Go through the listing below and report how many lines contain the word "dependencies"; write no other words.
Start of Block
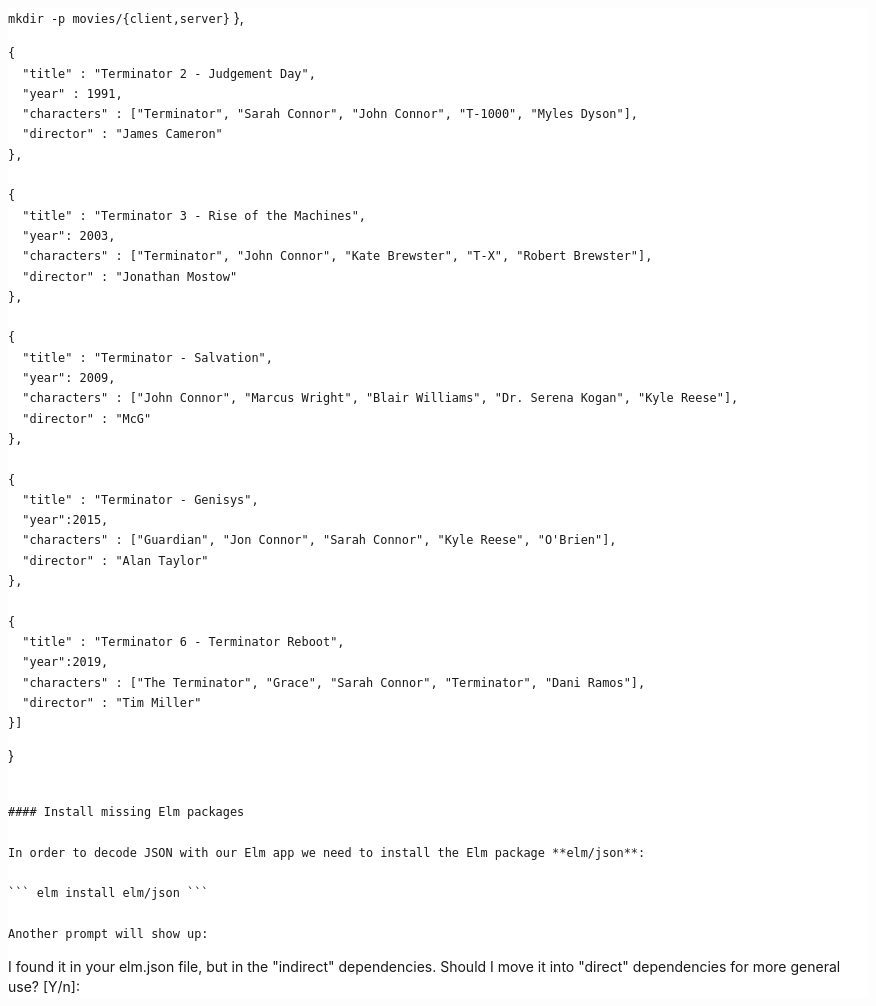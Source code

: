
 ```mkdir -p movies/{client,server}```
    },
  
    {
      "title" : "Terminator 2 - Judgement Day",
      "year" : 1991,
      "characters" : ["Terminator", "Sarah Connor", "John Connor", "T-1000", "Myles Dyson"],
      "director" : "James Cameron"
    },
  
    {
      "title" : "Terminator 3 - Rise of the Machines",
      "year": 2003,
      "characters" : ["Terminator", "John Connor", "Kate Brewster", "T-X", "Robert Brewster"],
      "director" : "Jonathan Mostow"
    },
  
    {
      "title" : "Terminator - Salvation",
      "year": 2009,
      "characters" : ["John Connor", "Marcus Wright", "Blair Williams", "Dr. Serena Kogan", "Kyle Reese"],
      "director" : "McG"
    },
  
    {
      "title" : "Terminator - Genisys",
      "year":2015,
      "characters" : ["Guardian", "Jon Connor", "Sarah Connor", "Kyle Reese", "O'Brien"],
      "director" : "Alan Taylor"
    },
  
    {
      "title" : "Terminator 6 - Terminator Reboot",
      "year":2019,
      "characters" : ["The Terminator", "Grace", "Sarah Connor", "Terminator", "Dani Ramos"],
      "director" : "Tim Miller"
    }]
  
  }
```

#### Install missing Elm packages

In order to decode JSON with our Elm app we need to install the Elm package **elm/json**:

``` elm install elm/json ```

Another prompt will show up:

```

I found it in your elm.json file, but in the "indirect" dependencies.
Should I move it into "direct" dependencies for more general use? [Y/n]: 
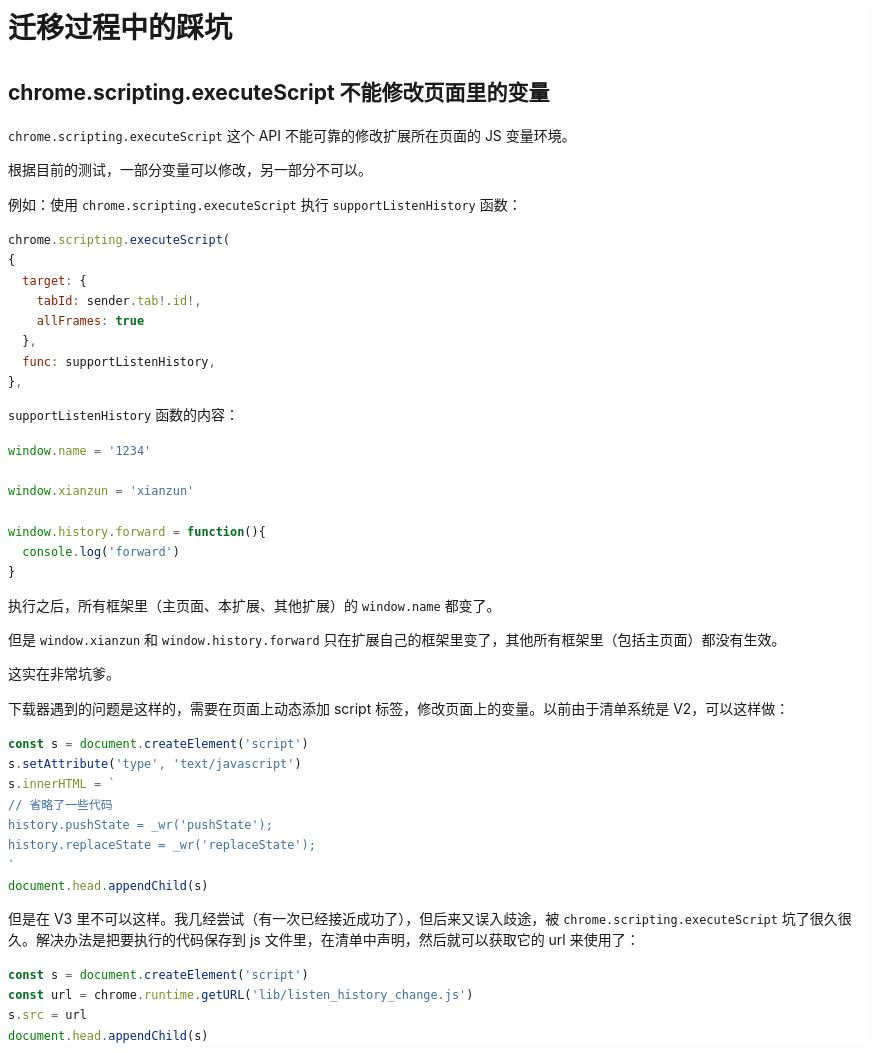 # 迁移过程中的踩坑

## chrome.scripting.executeScript 不能修改页面里的变量 

`chrome.scripting.executeScript` 这个 API 不能可靠的修改扩展所在页面的 JS 变量环境。

根据目前的测试，一部分变量可以修改，另一部分不可以。

例如：使用 `chrome.scripting.executeScript` 执行 `supportListenHistory` 函数：

```js
chrome.scripting.executeScript(
{
  target: {
    tabId: sender.tab!.id!,
    allFrames: true
  },
  func: supportListenHistory,
},
```

`supportListenHistory` 函数的内容：

```js
window.name = '1234'

window.xianzun = 'xianzun'

window.history.forward = function(){
  console.log('forward')
}
```

执行之后，所有框架里（主页面、本扩展、其他扩展）的 `window.name` 都变了。

但是 `window.xianzun` 和 `window.history.forward` 只在扩展自己的框架里变了，其他所有框架里（包括主页面）都没有生效。

这实在非常坑爹。

下载器遇到的问题是这样的，需要在页面上动态添加 script 标签，修改页面上的变量。以前由于清单系统是 V2，可以这样做：

```js
const s = document.createElement('script')
s.setAttribute('type', 'text/javascript')
s.innerHTML = `
// 省略了一些代码
history.pushState = _wr('pushState');
history.replaceState = _wr('replaceState');
`
document.head.appendChild(s)
```

但是在 V3 里不可以这样。我几经尝试（有一次已经接近成功了），但后来又误入歧途，被 `chrome.scripting.executeScript` 坑了很久很久。解决办法是把要执行的代码保存到 js 文件里，在清单中声明，然后就可以获取它的 url 来使用了：

```js
const s = document.createElement('script')
const url = chrome.runtime.getURL('lib/listen_history_change.js')
s.src = url
document.head.appendChild(s)
```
End of Block
Your solution>
2